ROMA – «Figli miei», intima Gorcha prima di accomiatarsi, «Attendete il mio ritorno per sei giorni. Trascorsi questi sei giorni, se non dovessi ritornare, recitate una preghiera in mia memoria, poiché vorrà dire che sono perito in battaglia… Ma se dovessi ricomparire – che Dio vi protegga! – passati i sei giorni, vi ingiungo di sbarrare la porta e negarmi l’ingresso, qualunque cosa io dica o faccia. Poiché per allora, altri non sarò che un Vourdalak, un dannato». Parte da qui The Vourdalak, l’esordio da incubo di Adrien Beau in concorso alla SIC – Settimana Internazionale della Critica 38, da un passaggio del racconto da cui è tratto. Quel La famiglia del Vurdalak. Frammento inedito delle memorie di uno sconosciuto del 1839 firmato Aleksej Tolstoj, cugino del più famoso Lev di Guerra e Pace e Anna Karenina.
Un’opera letteraria di indubbio valore storico La famiglia del Vurdalak. Tolstoj fu colui infatti che abbozzò la figura del Vampiro reso poi canonico da Bram Stoker nel suo Dracula del 1897 che lo immaginò come un aristocratico rinchiuso nel suo castello in Transilvania. A Beau però colpì particolarmente l’approccio di Tolstoj alla materia: «Come dimostra questo romanzo, il vampiro originale era un contadino di classe inferiore. In letteratura vampiri e zombi sono la stessa cosa. È il cinema che ha dato loro un rango sociale diverso: gli zombi sono popolani, i vampiri aristocratici. In The Vourdalak capovolgiamo la situazione. Seguiamo un aristocratico che si ritrova tra contadini che guarda caso sono vampiri». Lo script co-firmato assieme ad Hadrein Bouvier ha reso The Vourdalak un’opera ricca di inventiva e spunti interessanti e non solo perché girato in un abbacinante 16mm.
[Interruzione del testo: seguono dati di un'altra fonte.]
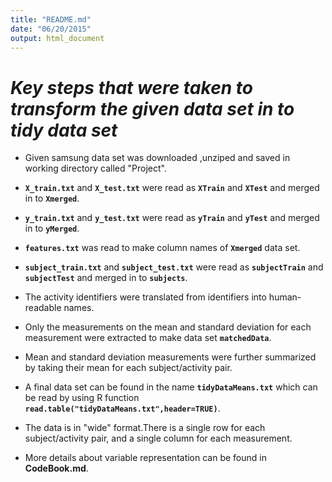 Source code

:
 ```yaml
---
title: "README.md"
date: "06/20/2015"
output: html_document
---
```

 *Key steps that were taken to transform the given data set in to tidy data set*
===================================================================================================
 - Given samsung data set was downloaded ,unziped and saved in working  directory called "Project".
 - **```X_train.txt```** and **```X_test.txt```** were read as **```XTrain```** and **```XTest```** and merged in to **```Xmerged```**.
 - **```y_train.txt```** and  **```y_test.txt```** were read as **```yTrain```** and **```yTest```** and merged in to **```yMerged```**.
 - **```features.txt```** was read to make column names of **```Xmerged```** data set.
 - **```subject_train.txt```** and **```subject_test.txt```** were read as **```subjectTrain```** and **```subjectTest```** and merged in to **```subjects```**.
 - The activity identifiers were translated from identifiers into human-readable names.
 - Only the measurements on the mean and standard deviation for each measurement were extracted to make 
   data set **```matchedData```**.
  - Mean and standard deviation measurements were further summarized by taking their mean for each subject/activity pair.
  - A final data set can be found in the name **```tidyDataMeans.txt```**  which can be read by using R function  
  **```read.table("tidyDataMeans.txt",header=TRUE)```**.
 - The data is in "wide" format.There is a single row for each subject/activity pair, and a single column for each measurement.
 
 - More details about variable representation can be found in **CodeBook.md**.
 





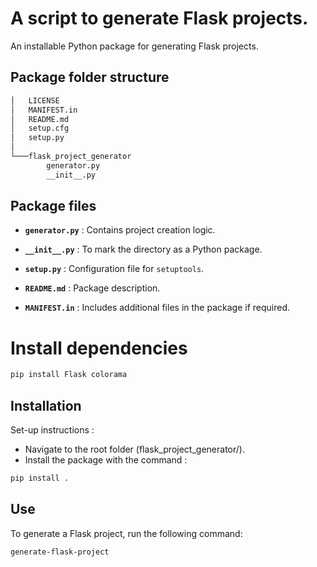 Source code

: # A script to generate Flask projects.

An installable Python package for generating Flask projects.

## Package folder structure

```bash
│   LICENSE
│   MANIFEST.in
│   README.md
│   setup.cfg
│   setup.py
│
└───flask_project_generator
        generator.py
        __init__.py
```

## Package files

- **`generator.py`** : Contains project creation logic.

- **`__init__.py`** : To mark the directory as a Python package.

- **`setup.py`** : Configuration file for `setuptools`.

- **`README.md`** : Package description.

- **`MANIFEST.in`** : Includes additional files in the package if required.

# Install dependencies

```bash
pip install Flask colorama
```

## Installation

Set-up instructions :

- Navigate to the root folder (flask_project_generator/).
- Install the package with the command : 

```bash
pip install .
```

## Use

To generate a Flask project, run the following command:

```bash
generate-flask-project
``` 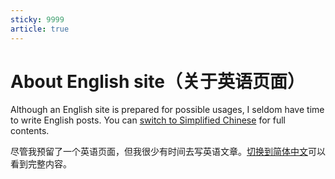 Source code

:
 ```yaml
---
sticky: 9999
article: true
---
```


# About English site（关于英语页面）

Although an English site is prepared for possible usages, I seldom have time to write English posts. You can [switch to Simplified Chinese](/zh-CN/README.md) for full contents.

尽管我预留了一个英语页面，但我很少有时间去写英语文章。[切换到简体中文](/zh-CN/README.md)可以看到完整内容。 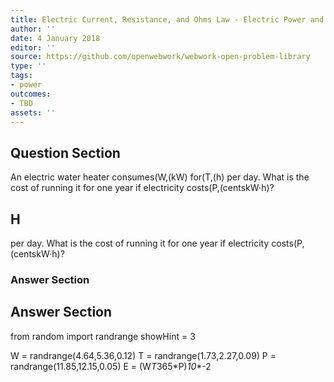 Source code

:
 ```yaml
---
title: Electric Current, Resistance, and Ohms Law - Electric Power and Energy
author: ''
date: 4 January 2018
editor: ''
source: https://github.com/openwebwork/webwork-open-problem-library
type: ''
tags:
- power
outcomes:
- TBD
assets: ''
---
```


## Question Section 

An electric water heater consumes(W,(kW) for(T,(h) per day. What is the cost of running it for one year if electricity costs(P,(centskW·h)?
## H
per day. What is the cost of running it for one year if electricity costs(P,(centskW·h)?
### Answer Section


## Answer Section

from random import randrange
showHint = 3


W = randrange(4.64,5.36,0.12)
T = randrange(1.73,2.27,0.09)
P = randrange(11.85,12.15,0.05)
E = (W*T*365*P)*10**-2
«Una volta che abbiamo di percorrere quella strada, abbiamo dovuto girare in Super 16 per creare qualcosa di unico ma armonioso in termini di narrazione» ha dichiarato Beau al riguardo. Per un The Vourdalak in bilico tra realtà e sogno. Viaggio tetro e sensuale senza tempo e fuori dal tempo affogato in spettrali e suggestivi chiaroscuri. Una pellicola antica e contemporanea che, accanto a una dimensione politica tagliente (l’intera narrazione è un’allegoria della fine del patriarcato), unisce una ritrovata artigianalità fatta di arti plastiche e suggestioni degne del miglior Roger Corman. Un film tutto da scoprire The Vourdalak, tra le più belle sorprese di quest’edizione della Settimana Internazionale della Critica.